*** MATERIAL FOR THE TASK ***

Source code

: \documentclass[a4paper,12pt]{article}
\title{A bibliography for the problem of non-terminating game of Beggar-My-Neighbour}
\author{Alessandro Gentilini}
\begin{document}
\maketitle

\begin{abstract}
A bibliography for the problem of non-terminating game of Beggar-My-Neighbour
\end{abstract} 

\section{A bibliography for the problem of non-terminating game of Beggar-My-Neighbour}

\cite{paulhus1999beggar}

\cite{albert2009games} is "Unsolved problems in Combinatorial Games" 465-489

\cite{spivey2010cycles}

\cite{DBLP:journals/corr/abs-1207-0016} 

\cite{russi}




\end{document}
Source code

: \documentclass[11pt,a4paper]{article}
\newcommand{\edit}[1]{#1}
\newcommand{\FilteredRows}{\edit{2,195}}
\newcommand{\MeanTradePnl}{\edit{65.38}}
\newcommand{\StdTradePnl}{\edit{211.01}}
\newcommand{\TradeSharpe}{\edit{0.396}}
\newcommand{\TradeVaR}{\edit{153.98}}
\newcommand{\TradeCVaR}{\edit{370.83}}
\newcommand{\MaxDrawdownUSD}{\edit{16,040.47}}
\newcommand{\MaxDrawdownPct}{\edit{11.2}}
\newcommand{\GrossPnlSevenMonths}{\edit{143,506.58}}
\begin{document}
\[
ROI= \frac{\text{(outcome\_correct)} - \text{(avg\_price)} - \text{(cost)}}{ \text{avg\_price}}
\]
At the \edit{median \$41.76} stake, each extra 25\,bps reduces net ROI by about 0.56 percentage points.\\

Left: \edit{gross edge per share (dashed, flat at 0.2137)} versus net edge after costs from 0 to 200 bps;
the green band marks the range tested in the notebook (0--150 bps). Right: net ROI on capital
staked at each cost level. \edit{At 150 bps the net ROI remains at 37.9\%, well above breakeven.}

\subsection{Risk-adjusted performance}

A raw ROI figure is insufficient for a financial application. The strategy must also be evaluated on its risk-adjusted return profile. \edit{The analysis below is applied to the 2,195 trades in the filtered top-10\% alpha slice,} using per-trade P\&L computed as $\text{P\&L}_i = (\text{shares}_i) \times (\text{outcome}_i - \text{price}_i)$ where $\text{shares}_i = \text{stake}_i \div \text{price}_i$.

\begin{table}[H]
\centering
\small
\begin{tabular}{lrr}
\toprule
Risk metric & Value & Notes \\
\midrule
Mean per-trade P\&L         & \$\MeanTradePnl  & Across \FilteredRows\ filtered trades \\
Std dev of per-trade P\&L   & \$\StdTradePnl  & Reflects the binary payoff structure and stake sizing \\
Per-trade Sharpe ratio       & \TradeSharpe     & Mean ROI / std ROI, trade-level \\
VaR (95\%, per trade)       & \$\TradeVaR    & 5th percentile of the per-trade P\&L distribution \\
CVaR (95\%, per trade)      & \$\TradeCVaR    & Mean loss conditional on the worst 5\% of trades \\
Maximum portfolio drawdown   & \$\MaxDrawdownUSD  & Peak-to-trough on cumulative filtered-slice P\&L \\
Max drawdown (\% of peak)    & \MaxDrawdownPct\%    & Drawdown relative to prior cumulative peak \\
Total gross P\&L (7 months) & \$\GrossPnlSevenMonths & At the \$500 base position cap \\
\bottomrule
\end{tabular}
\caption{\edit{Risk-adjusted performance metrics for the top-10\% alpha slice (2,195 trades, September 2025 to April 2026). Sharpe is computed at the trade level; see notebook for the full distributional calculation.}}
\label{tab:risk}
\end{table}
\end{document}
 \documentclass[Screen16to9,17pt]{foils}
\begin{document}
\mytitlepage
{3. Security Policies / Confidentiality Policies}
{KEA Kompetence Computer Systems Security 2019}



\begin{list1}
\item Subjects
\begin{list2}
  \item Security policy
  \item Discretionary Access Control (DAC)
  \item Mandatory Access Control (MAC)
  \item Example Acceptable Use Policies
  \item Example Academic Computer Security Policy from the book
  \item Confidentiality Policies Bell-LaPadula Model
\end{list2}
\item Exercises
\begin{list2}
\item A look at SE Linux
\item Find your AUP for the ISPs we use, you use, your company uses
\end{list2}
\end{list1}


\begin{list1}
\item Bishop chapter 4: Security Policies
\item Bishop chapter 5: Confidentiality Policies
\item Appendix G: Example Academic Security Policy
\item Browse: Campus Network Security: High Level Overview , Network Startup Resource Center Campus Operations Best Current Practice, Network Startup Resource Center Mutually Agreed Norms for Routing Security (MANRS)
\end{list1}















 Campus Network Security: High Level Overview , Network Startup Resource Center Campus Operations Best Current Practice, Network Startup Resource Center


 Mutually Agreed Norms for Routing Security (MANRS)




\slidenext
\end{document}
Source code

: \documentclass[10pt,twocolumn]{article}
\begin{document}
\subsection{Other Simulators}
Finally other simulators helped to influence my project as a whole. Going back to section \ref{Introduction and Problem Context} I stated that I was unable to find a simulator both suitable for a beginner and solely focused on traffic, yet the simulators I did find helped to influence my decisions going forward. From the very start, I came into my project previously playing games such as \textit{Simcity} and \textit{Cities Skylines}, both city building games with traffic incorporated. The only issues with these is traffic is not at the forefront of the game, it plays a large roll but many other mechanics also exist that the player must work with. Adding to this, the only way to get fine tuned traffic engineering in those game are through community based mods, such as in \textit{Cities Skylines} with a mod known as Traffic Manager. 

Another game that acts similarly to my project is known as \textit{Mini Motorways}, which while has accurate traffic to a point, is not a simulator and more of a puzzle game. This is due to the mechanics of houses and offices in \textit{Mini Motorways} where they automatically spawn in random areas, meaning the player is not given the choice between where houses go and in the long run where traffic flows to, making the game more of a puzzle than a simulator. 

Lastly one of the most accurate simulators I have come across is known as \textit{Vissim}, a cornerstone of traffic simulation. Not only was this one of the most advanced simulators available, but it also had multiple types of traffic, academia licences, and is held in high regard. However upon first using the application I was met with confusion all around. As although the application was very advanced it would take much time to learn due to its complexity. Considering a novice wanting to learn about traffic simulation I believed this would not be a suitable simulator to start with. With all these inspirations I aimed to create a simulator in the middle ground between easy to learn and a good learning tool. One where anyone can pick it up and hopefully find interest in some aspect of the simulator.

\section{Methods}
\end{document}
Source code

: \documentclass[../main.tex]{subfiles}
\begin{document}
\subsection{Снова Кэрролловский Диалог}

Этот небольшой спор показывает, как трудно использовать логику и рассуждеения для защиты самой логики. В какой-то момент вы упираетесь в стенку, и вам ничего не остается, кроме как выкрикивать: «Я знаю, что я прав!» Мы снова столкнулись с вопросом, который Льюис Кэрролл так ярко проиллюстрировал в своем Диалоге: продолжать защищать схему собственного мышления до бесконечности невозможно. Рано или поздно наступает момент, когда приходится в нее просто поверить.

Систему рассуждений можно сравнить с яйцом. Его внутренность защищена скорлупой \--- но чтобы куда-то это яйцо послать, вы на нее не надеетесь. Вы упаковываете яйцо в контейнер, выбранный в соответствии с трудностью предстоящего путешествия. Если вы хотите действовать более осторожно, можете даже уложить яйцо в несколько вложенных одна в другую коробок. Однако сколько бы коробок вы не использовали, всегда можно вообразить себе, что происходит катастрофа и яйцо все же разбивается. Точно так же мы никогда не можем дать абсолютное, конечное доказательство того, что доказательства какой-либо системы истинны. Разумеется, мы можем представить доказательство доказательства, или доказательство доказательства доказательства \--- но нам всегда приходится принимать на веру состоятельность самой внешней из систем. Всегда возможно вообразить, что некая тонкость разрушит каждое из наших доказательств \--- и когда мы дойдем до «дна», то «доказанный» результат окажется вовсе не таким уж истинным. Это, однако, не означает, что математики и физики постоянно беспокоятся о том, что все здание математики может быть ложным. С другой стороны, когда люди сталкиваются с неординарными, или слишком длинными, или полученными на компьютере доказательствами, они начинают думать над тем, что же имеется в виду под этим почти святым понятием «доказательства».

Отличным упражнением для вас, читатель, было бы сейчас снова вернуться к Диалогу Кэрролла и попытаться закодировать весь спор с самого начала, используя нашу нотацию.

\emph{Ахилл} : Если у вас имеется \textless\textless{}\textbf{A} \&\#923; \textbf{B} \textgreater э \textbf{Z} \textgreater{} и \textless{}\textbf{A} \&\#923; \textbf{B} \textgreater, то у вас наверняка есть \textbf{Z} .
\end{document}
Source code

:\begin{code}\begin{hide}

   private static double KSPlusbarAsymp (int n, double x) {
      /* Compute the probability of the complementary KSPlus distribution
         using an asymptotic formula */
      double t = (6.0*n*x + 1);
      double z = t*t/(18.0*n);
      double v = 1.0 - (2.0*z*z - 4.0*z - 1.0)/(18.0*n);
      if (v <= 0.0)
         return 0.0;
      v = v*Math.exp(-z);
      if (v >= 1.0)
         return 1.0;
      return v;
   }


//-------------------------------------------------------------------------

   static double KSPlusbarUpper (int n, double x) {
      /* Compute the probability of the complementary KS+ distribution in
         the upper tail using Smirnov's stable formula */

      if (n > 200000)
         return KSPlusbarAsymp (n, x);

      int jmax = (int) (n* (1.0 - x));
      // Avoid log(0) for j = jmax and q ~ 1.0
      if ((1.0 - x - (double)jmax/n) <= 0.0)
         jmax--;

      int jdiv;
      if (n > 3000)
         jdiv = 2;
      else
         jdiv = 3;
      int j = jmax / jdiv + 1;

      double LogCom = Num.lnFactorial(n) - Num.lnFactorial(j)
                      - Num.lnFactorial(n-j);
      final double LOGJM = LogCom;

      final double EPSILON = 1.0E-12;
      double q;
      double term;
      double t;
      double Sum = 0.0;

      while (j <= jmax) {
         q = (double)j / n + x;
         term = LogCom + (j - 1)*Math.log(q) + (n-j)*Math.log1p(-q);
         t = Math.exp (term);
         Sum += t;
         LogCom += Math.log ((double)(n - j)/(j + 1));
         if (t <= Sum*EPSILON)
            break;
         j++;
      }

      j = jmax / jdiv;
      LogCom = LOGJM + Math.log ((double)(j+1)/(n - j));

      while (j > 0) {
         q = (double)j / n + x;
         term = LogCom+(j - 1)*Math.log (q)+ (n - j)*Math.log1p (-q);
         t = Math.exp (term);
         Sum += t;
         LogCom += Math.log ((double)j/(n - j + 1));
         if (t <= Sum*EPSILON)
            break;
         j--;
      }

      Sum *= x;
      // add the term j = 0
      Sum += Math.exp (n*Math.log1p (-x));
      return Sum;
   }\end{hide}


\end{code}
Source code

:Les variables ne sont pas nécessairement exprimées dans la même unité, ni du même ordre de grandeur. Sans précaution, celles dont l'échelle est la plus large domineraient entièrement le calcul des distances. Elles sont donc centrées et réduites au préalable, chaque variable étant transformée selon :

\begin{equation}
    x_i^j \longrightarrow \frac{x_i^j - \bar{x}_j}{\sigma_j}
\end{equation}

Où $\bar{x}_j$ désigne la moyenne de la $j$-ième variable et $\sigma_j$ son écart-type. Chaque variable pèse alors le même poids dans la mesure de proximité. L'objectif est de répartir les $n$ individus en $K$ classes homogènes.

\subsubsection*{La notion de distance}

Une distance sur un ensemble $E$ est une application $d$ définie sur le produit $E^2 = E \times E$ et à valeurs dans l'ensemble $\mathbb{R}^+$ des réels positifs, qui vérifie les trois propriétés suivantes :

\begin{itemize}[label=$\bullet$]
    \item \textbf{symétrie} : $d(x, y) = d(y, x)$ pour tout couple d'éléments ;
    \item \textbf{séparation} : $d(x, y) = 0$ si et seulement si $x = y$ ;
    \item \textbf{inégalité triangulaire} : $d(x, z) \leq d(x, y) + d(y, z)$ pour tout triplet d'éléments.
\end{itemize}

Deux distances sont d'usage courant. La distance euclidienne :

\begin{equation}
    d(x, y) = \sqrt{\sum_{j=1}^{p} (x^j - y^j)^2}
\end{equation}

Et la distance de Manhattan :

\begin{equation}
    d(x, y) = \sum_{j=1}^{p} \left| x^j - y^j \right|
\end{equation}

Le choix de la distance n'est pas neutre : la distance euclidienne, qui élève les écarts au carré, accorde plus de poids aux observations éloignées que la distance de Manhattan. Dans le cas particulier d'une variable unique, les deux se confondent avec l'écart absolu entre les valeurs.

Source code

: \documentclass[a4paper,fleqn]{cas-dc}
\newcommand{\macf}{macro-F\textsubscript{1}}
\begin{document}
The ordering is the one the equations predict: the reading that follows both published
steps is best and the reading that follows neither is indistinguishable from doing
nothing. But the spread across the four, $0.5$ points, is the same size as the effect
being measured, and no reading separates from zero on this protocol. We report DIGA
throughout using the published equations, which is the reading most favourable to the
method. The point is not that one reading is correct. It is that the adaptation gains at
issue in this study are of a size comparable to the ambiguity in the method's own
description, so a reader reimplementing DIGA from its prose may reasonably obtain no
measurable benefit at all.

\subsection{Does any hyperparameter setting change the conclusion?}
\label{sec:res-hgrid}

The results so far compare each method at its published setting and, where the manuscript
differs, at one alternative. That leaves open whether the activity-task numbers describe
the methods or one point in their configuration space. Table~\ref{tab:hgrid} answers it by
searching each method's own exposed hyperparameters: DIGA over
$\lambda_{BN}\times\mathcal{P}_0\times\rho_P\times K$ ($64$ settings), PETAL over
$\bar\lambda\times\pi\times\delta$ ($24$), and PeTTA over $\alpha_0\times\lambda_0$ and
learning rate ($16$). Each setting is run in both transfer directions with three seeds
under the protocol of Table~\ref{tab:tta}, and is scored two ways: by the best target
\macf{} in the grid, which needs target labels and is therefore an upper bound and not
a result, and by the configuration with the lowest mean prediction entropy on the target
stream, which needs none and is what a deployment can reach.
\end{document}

*** End of MATERIAL FOR THE TASK ***

> YOUR ASSIGNMENT
In the entries above, locate every line with the word "jmax" and copy it.

> SOLUTION TO THE EXERCISE
      int jmax = (int) (n* (1.0 - x));
      // Avoid log(0) for j = jmax and q ~ 1.0
      if ((1.0 - x - (double)jmax/n) <= 0.0)
         jmax--;
      int j = jmax / jdiv + 1;
      while (j <= jmax) {
      j = jmax / jdiv;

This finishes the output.